RECORD SET section start
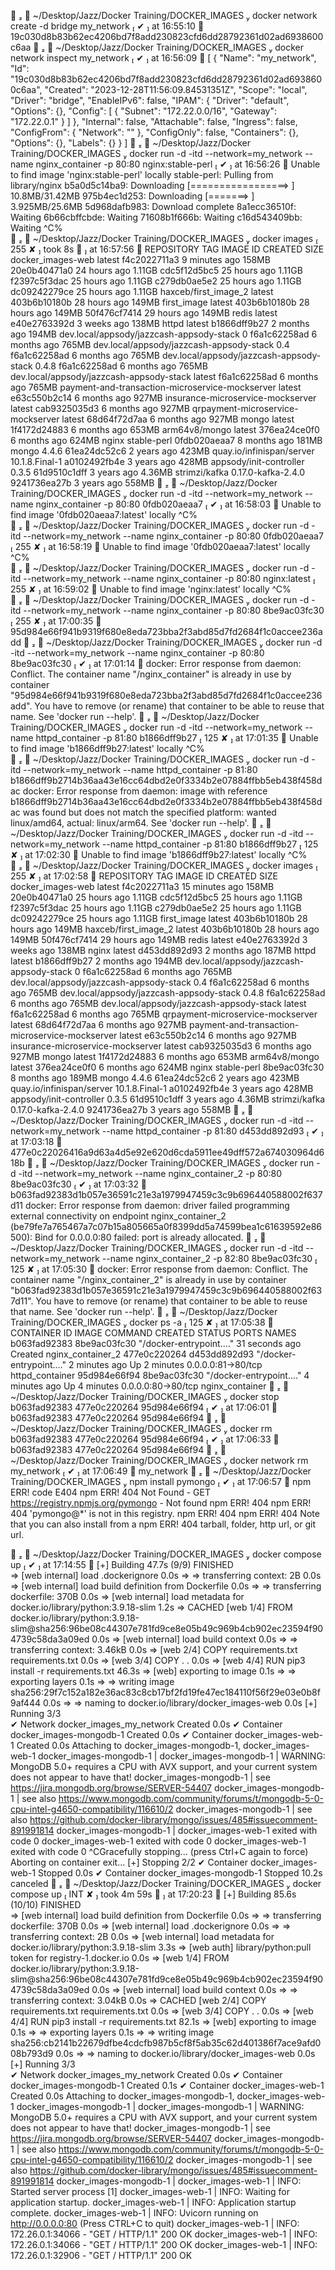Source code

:     ~/Desktop/Jazz/Docker Training/DOCKER_IMAGES  docker network create -d bridge my_network                                                                                 ✔  at 16:55:10  
19c030d8b83b62ec4206bd7f8add230823cfd6dd28792361d02ad6938600c6aa
    ~/Desktop/Jazz/Docker Training/DOCKER_IMAGES  docker network inspect my_network                                                                                          ✔  at 16:56:09  
[
    {
        "Name": "my_network",
        "Id": "19c030d8b83b62ec4206bd7f8add230823cfd6dd28792361d02ad6938600c6aa",
        "Created": "2023-12-28T11:56:09.84531351Z",
        "Scope": "local",
        "Driver": "bridge",
        "EnableIPv6": false,
        "IPAM": {
            "Driver": "default",
            "Options": {},
            "Config": [
                {
                    "Subnet": "172.22.0.0/16",
                    "Gateway": "172.22.0.1"
                }
            ]
        },
        "Internal": false,
        "Attachable": false,
        "Ingress": false,
        "ConfigFrom": {
            "Network": ""
        },
        "ConfigOnly": false,
        "Containers": {},
        "Options": {},
        "Labels": {}
    }
]
    ~/Desktop/Jazz/Docker Training/DOCKER_IMAGES  docker run -d -itd --network=my_network --name nginx_container -p 80:80 nginx:stable-perl                                  ✔  at 16:56:26  
Unable to find image 'nginx:stable-perl' locally
stable-perl: Pulling from library/nginx
b5a0d5c14ba9: Downloading [=================>                                 ]   10.8MB/31.42MB
975b4ec1d253: Downloading [=======>                                           ]  3.925MB/25.6MB
5d968dafb983: Download complete 
8a1ecc36510f: Waiting 
6b66cbffcbde: Waiting 
71608b1f666b: Waiting 
c16d543409bb: Waiting 
^C%                                                                                                                                                                                                  
    ~/Desktop/Jazz/Docker Training/DOCKER_IMAGES  docker images                                                                                              255 ✘  took 8s   at 16:57:56  
REPOSITORY                                        TAG                  IMAGE ID       CREATED         SIZE
docker_images-web                                 latest               f4c2022711a3   9 minutes ago   158MB
<none>                                            <none>               20e0b40471a0   24 hours ago    1.11GB
<none>                                            <none>               cdc5f12d5bc5   25 hours ago    1.11GB
<none>                                            <none>               f2397c5f3dac   25 hours ago    1.11GB
<none>                                            <none>               c279db0ae5e2   25 hours ago    1.11GB
<none>                                            <none>               dc09242279ce   25 hours ago    1.11GB
haxceb/first_image_2                              latest               403b6b10180b   28 hours ago    149MB
first_image                                       latest               403b6b10180b   28 hours ago    149MB
<none>                                            <none>               50f476cf7414   29 hours ago    149MB
redis                                             latest               e40e2763392d   3 weeks ago     138MB
httpd                                             latest               b1866dff9b27   2 months ago    194MB
dev.local/appsody/jazzcash-appsody-stack          0                    f6a1c62258ad   6 months ago    765MB
dev.local/appsody/jazzcash-appsody-stack          0.4                  f6a1c62258ad   6 months ago    765MB
dev.local/appsody/jazzcash-appsody-stack          0.4.8                f6a1c62258ad   6 months ago    765MB
dev.local/appsody/jazzcash-appsody-stack          latest               f6a1c62258ad   6 months ago    765MB
payment-and-transaction-microservice-mockserver   latest               e63c550b2c14   6 months ago    927MB
insurance-microservice-mockserver                 latest               cab9325035d3   6 months ago    927MB
qrpayment-microservice-mockserver                 latest               68d64f72d7aa   6 months ago    927MB
mongo                                             latest               1f4172d24883   6 months ago    653MB
arm64v8/mongo                                     latest               376ea24ce0f0   6 months ago    624MB
nginx                                             stable-perl          0fdb020aeaa7   8 months ago    181MB
mongo                                             4.4.6                61ea24dc52c6   2 years ago     423MB
quay.io/infinispan/server                         10.1.8.Final-1       a0102492fb4e   3 years ago     428MB
appsody/init-controller                           0.3.5                61d9510c1dff   3 years ago     4.36MB
strimzi/kafka                                     0.17.0-kafka-2.4.0   9241736ea27b   3 years ago     558MB
    ~/Desktop/Jazz/Docker Training/DOCKER_IMAGES  docker run -d -itd --network=my_network --name nginx_container -p 80:80 0fdb020aeaa7                                       ✔  at 16:58:03  
Unable to find image '0fdb020aeaa7:latest' locally
^C%                                                                                                                                                                                                  
    ~/Desktop/Jazz/Docker Training/DOCKER_IMAGES  docker run -d -itd --network=my_network --name nginx_container -p 80:80 0fdb020aeaa7                                   255 ✘  at 16:58:19  
Unable to find image '0fdb020aeaa7:latest' locally
^C%                                                                                                                                                                                                  
    ~/Desktop/Jazz/Docker Training/DOCKER_IMAGES  docker run -d -itd --network=my_network --name nginx_container -p 80:80 nginx:latest                                   255 ✘  at 16:59:02  
Unable to find image 'nginx:latest' locally
^C%                                                                                                                                                                                                  
    ~/Desktop/Jazz/Docker Training/DOCKER_IMAGES  docker run -d -itd --network=my_network --name nginx_container -p 80:80 8be9ac03fc30                                   255 ✘  at 17:00:35  
95d984e66f941b9319f680e8eda723bba2f3abd85d7fd2684f1c0accee236add
    ~/Desktop/Jazz/Docker Training/DOCKER_IMAGES  docker run -d -itd --network=my_network --name nginx_container -p 80:80 8be9ac03fc30                                       ✔  at 17:01:14  
docker: Error response from daemon: Conflict. The container name "/nginx_container" is already in use by container "95d984e66f941b9319f680e8eda723bba2f3abd85d7fd2684f1c0accee236add". You have to remove (or rename) that container to be able to reuse that name.
See 'docker run --help'.
    ~/Desktop/Jazz/Docker Training/DOCKER_IMAGES  docker run -d -itd --network=my_network --name httpd_container -p 81:80 b1866dff9b27                                   125 ✘  at 17:01:35  
Unable to find image 'b1866dff9b27:latest' locally
^C%                                                                                                                                                                                                  
    ~/Desktop/Jazz/Docker Training/DOCKER_IMAGES  docker run -d -itd --network=my_network --name httpd_container -p 81:80 b1866dff9b2714b36aa43e16cc64dbd2e0f3334b2e07884ffbb5eb438f458dac
docker: Error response from daemon: image with reference b1866dff9b2714b36aa43e16cc64dbd2e0f3334b2e07884ffbb5eb438f458dac was found but does not match the specified platform: wanted linux/amd64, actual: linux/arm64.
See 'docker run --help'.
    ~/Desktop/Jazz/Docker Training/DOCKER_IMAGES  docker run -d -itd --network=my_network --name httpd_container -p 81:80 b1866dff9b27                                   125 ✘  at 17:02:30  
Unable to find image 'b1866dff9b27:latest' locally
^C%                                                                                                                                                                                                  
    ~/Desktop/Jazz/Docker Training/DOCKER_IMAGES  docker images                                                                                                          255 ✘  at 17:02:58  
REPOSITORY                                        TAG                  IMAGE ID       CREATED          SIZE
docker_images-web                                 latest               f4c2022711a3   15 minutes ago   158MB
<none>                                            <none>               20e0b40471a0   25 hours ago     1.11GB
<none>                                            <none>               cdc5f12d5bc5   25 hours ago     1.11GB
<none>                                            <none>               f2397c5f3dac   25 hours ago     1.11GB
<none>                                            <none>               c279db0ae5e2   25 hours ago     1.11GB
<none>                                            <none>               dc09242279ce   25 hours ago     1.11GB
first_image                                       latest               403b6b10180b   28 hours ago     149MB
haxceb/first_image_2                              latest               403b6b10180b   28 hours ago     149MB
<none>                                            <none>               50f476cf7414   29 hours ago     149MB
redis                                             latest               e40e2763392d   3 weeks ago      138MB
nginx                                             latest               d453dd892d93   2 months ago     187MB
httpd                                             latest               b1866dff9b27   2 months ago     194MB
dev.local/appsody/jazzcash-appsody-stack          0                    f6a1c62258ad   6 months ago     765MB
dev.local/appsody/jazzcash-appsody-stack          0.4                  f6a1c62258ad   6 months ago     765MB
dev.local/appsody/jazzcash-appsody-stack          0.4.8                f6a1c62258ad   6 months ago     765MB
dev.local/appsody/jazzcash-appsody-stack          latest               f6a1c62258ad   6 months ago     765MB
qrpayment-microservice-mockserver                 latest               68d64f72d7aa   6 months ago     927MB
payment-and-transaction-microservice-mockserver   latest               e63c550b2c14   6 months ago     927MB
insurance-microservice-mockserver                 latest               cab9325035d3   6 months ago     927MB
mongo                                             latest               1f4172d24883   6 months ago     653MB
arm64v8/mongo                                     latest               376ea24ce0f0   6 months ago     624MB
nginx                                             stable-perl          8be9ac03fc30   8 months ago     189MB
mongo                                             4.4.6                61ea24dc52c6   2 years ago      423MB
quay.io/infinispan/server                         10.1.8.Final-1       a0102492fb4e   3 years ago      428MB
appsody/init-controller                           0.3.5                61d9510c1dff   3 years ago      4.36MB
strimzi/kafka                                     0.17.0-kafka-2.4.0   9241736ea27b   3 years ago      558MB
    ~/Desktop/Jazz/Docker Training/DOCKER_IMAGES  docker run -d -itd --network=my_network --name httpd_container -p 81:80 d453dd892d93                                       ✔  at 17:03:18  
477e0c22026416a9d63a4d5e92e620d6cda5911ee49dff572a674030964d618b
    ~/Desktop/Jazz/Docker Training/DOCKER_IMAGES  docker run -d -itd --network=my_network --name nginx_container_2 -p 80:80 8be9ac03fc30                                     ✔  at 17:03:32  
b063fad92383d1b057e36591c21e3a1979947459c3c9b696440588002f637d11
docker: Error response from daemon: driver failed programming external connectivity on endpoint nginx_container_2 (be79fe7a765467a7c07b15a805665a0f8399dd5a74599bea1c61639592e86500): Bind for 0.0.0.0:80 failed: port is already allocated.
    ~/Desktop/Jazz/Docker Training/DOCKER_IMAGES  docker run -d -itd --network=my_network --name nginx_container_2 -p 82:80 8be9ac03fc30                                 125 ✘  at 17:05:30  
docker: Error response from daemon: Conflict. The container name "/nginx_container_2" is already in use by container "b063fad92383d1b057e36591c21e3a1979947459c3c9b696440588002f637d11". You have to remove (or rename) that container to be able to reuse that name.
See 'docker run --help'.
    ~/Desktop/Jazz/Docker Training/DOCKER_IMAGES  docker ps -a                                                                                                           125 ✘  at 17:05:38  
CONTAINER ID   IMAGE          COMMAND                  CREATED          STATUS         PORTS                NAMES
b063fad92383   8be9ac03fc30   "/docker-entrypoint.…"   31 seconds ago   Created                             nginx_container_2
477e0c220264   d453dd892d93   "/docker-entrypoint.…"   2 minutes ago    Up 2 minutes   0.0.0.0:81->80/tcp   httpd_container
95d984e66f94   8be9ac03fc30   "/docker-entrypoint.…"   4 minutes ago    Up 4 minutes   0.0.0.0:80->80/tcp   nginx_container
    ~/Desktop/Jazz/Docker Training/DOCKER_IMAGES  docker stop b063fad92383 477e0c220264 95d984e66f94                                                                         ✔  at 17:06:01  
b063fad92383
477e0c220264
95d984e66f94
    ~/Desktop/Jazz/Docker Training/DOCKER_IMAGES  docker rm b063fad92383 477e0c220264 95d984e66f94                                                                           ✔  at 17:06:33  
b063fad92383
477e0c220264
95d984e66f94
    ~/Desktop/Jazz/Docker Training/DOCKER_IMAGES  docker network rm my_network                                                                                               ✔  at 17:06:49  
my_network
    ~/Desktop/Jazz/Docker Training/DOCKER_IMAGES  npm install pymongo                                                                                                        ✔  at 17:06:57  
npm ERR! code E404
npm ERR! 404 Not Found - GET https://registry.npmjs.org/pymongo - Not found
npm ERR! 404 
npm ERR! 404  'pymongo@*' is not in this registry.
npm ERR! 404 
npm ERR! 404 Note that you can also install from a
npm ERR! 404 tarball, folder, http url, or git url.

    ~/Desktop/Jazz/Docker Training/DOCKER_IMAGES  docker compose up                                                                                                          ✔  at 17:14:55  
[+] Building 47.7s (9/9) FINISHED                                                                                                                                                                    
 => [web internal] load .dockerignore                                                                                                                                                           0.0s
 => => transferring context: 2B                                                                                                                                                                 0.0s
 => [web internal] load build definition from Dockerfile                                                                                                                                        0.0s
 => => transferring dockerfile: 370B                                                                                                                                                            0.0s
 => [web internal] load metadata for docker.io/library/python:3.9.18-slim                                                                                                                       1.2s
 => CACHED [web 1/4] FROM docker.io/library/python:3.9.18-slim@sha256:96be08c44307e781fd9ce8e05b49c969b4cb902ec23594f904739c58da3a09ed                                                          0.0s
 => [web internal] load build context                                                                                                                                                           0.0s
 => => transferring context: 3.46kB                                                                                                                                                             0.0s
 => [web 2/4] COPY requirements.txt requirements.txt                                                                                                                                            0.0s
 => [web 3/4] COPY . .                                                                                                                                                                          0.0s
 => [web 4/4] RUN pip3 install -r requirements.txt                                                                                                                                             46.3s
 => [web] exporting to image                                                                                                                                                                    0.1s
 => => exporting layers                                                                                                                                                                         0.1s
 => => writing image sha256:29f7c152a182e36ac83c8cb17bf2fd19fe47ec184110f56f29e03e0b8f9af444                                                                                                    0.0s 
 => => naming to docker.io/library/docker_images-web                                                                                                                                            0.0s 
[+] Running 3/3                                                                                                                                                                                      
 ✔ Network docker_images_my_network   Created                                                                                                                                                   0.0s 
 ✔ Container docker_images-mongodb-1  Created                                                                                                                                                   0.0s 
 ✔ Container docker_images-web-1      Created                                                                                                                                                   0.0s 
Attaching to docker_images-mongodb-1, docker_images-web-1
docker_images-mongodb-1  | 
docker_images-mongodb-1  | WARNING: MongoDB 5.0+ requires a CPU with AVX support, and your current system does not appear to have that!
docker_images-mongodb-1  |   see https://jira.mongodb.org/browse/SERVER-54407
docker_images-mongodb-1  |   see also https://www.mongodb.com/community/forums/t/mongodb-5-0-cpu-intel-g4650-compatibility/116610/2
docker_images-mongodb-1  |   see also https://github.com/docker-library/mongo/issues/485#issuecomment-891991814
docker_images-mongodb-1  | 
docker_images-web-1 exited with code 0
docker_images-web-1 exited with code 0
docker_images-web-1 exited with code 0
^CGracefully stopping... (press Ctrl+C again to force)
Aborting on container exit...
[+] Stopping 2/2
 ✔ Container docker_images-web-1      Stopped                                                                                                                                                   0.0s 
 ✔ Container docker_images-mongodb-1  Stopped                                                                                                                                                  10.2s 
canceled
    ~/Desktop/Jazz/Docker Training/DOCKER_IMAGES  docker compose up                                                                                      INT ✘  took 4m 59s   at 17:20:23  
[+] Building 85.6s (10/10) FINISHED                                                                                                                                                                  
 => [web internal] load build definition from Dockerfile                                                                                                                                        0.0s
 => => transferring dockerfile: 370B                                                                                                                                                            0.0s
 => [web internal] load .dockerignore                                                                                                                                                           0.0s
 => => transferring context: 2B                                                                                                                                                                 0.0s
 => [web internal] load metadata for docker.io/library/python:3.9.18-slim                                                                                                                       3.3s
 => [web auth] library/python:pull token for registry-1.docker.io                                                                                                                               0.0s
 => [web 1/4] FROM docker.io/library/python:3.9.18-slim@sha256:96be08c44307e781fd9ce8e05b49c969b4cb902ec23594f904739c58da3a09ed                                                                 0.0s
 => [web internal] load build context                                                                                                                                                           0.0s
 => => transferring context: 3.04kB                                                                                                                                                             0.0s
 => CACHED [web 2/4] COPY requirements.txt requirements.txt                                                                                                                                     0.0s
 => [web 3/4] COPY . .                                                                                                                                                                          0.0s
 => [web 4/4] RUN pip3 install -r requirements.txt                                                                                                                                             82.1s
 => [web] exporting to image                                                                                                                                                                    0.1s 
 => => exporting layers                                                                                                                                                                         0.1s 
 => => writing image sha256:cb2141b22679dfbe4cdcfb987b5cf8f5ab35c62d401386f7ace9afd008b793d9                                                                                                    0.0s 
 => => naming to docker.io/library/docker_images-web                                                                                                                                            0.0s 
[+] Running 3/3                                                                                                                                                                                      
 ✔ Network docker_images_my_network   Created                                                                                                                                                   0.0s 
 ✔ Container docker_images-mongodb-1  Created                                                                                                                                                   0.1s 
 ✔ Container docker_images-web-1      Created                                                                                                                                                   0.0s 
Attaching to docker_images-mongodb-1, docker_images-web-1
docker_images-mongodb-1  | 
docker_images-mongodb-1  | WARNING: MongoDB 5.0+ requires a CPU with AVX support, and your current system does not appear to have that!
docker_images-mongodb-1  |   see https://jira.mongodb.org/browse/SERVER-54407
docker_images-mongodb-1  |   see also https://www.mongodb.com/community/forums/t/mongodb-5-0-cpu-intel-g4650-compatibility/116610/2
docker_images-mongodb-1  |   see also https://github.com/docker-library/mongo/issues/485#issuecomment-891991814
docker_images-mongodb-1  | 
docker_images-web-1      | INFO:     Started server process [1]
docker_images-web-1      | INFO:     Waiting for application startup.
docker_images-web-1      | INFO:     Application startup complete.
docker_images-web-1      | INFO:     Uvicorn running on http://0.0.0.0:80 (Press CTRL+C to quit)
docker_images-web-1      | INFO:     172.26.0.1:34066 - "GET / HTTP/1.1" 200 OK
docker_images-web-1      | INFO:     172.26.0.1:34066 - "GET / HTTP/1.1" 200 OK
docker_images-web-1      | INFO:     172.26.0.1:32906 - "GET / HTTP/1.1" 200 OK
RECORD SET section end
= PROBLEM STATEMENT =
Using the records above, list each line that includes "kafka".

= SOLVED EXERCISE =
strimzi/kafka                                     0.17.0-kafka-2.4.0   9241736ea27b   3 years ago     558MB
strimzi/kafka                                     0.17.0-kafka-2.4.0   9241736ea27b   3 years ago      558MB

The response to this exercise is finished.